Task prompt:
In the listing that follows, how many lines contain the string "label"? Provide only the number.

━━━━━━

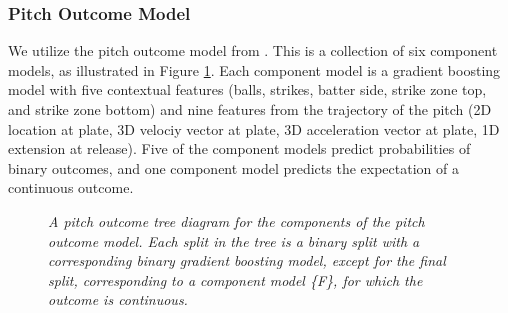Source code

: \documentclass{article}
\begin{document}
      \subsubsection{Pitch Outcome Model}
      \label{sec:methods-pitch-outcome-model}

      We utilize the pitch outcome model from \citet{powers_pitch_2023}. This is a collection of six component models, as illustrated in Figure \ref{fig:pitch-outcome-model}. Each component model is a gradient boosting model with five contextual features (balls, strikes, batter side, strike zone top, and strike zone bottom) and nine features from the trajectory of the pitch (2D location at plate, 3D velociy vector at plate, 3D acceleration vector at plate, 1D extension at release). Five of the component models predict probabilities of binary outcomes, and one component model predicts the expectation of a continuous outcome.

      \begin{figure}[H]
        \centering
        \caption{\it A pitch outcome tree diagram for the components of the pitch outcome model. Each split in the tree is a binary split with a corresponding binary gradient boosting model, except for the final split, corresponding to a component model \{F\}, for which the outcome is continuous.}
        \label{fig:pitch-outcome-model}
      \end{figure}
\end{document}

━━━━━━

Output below:
2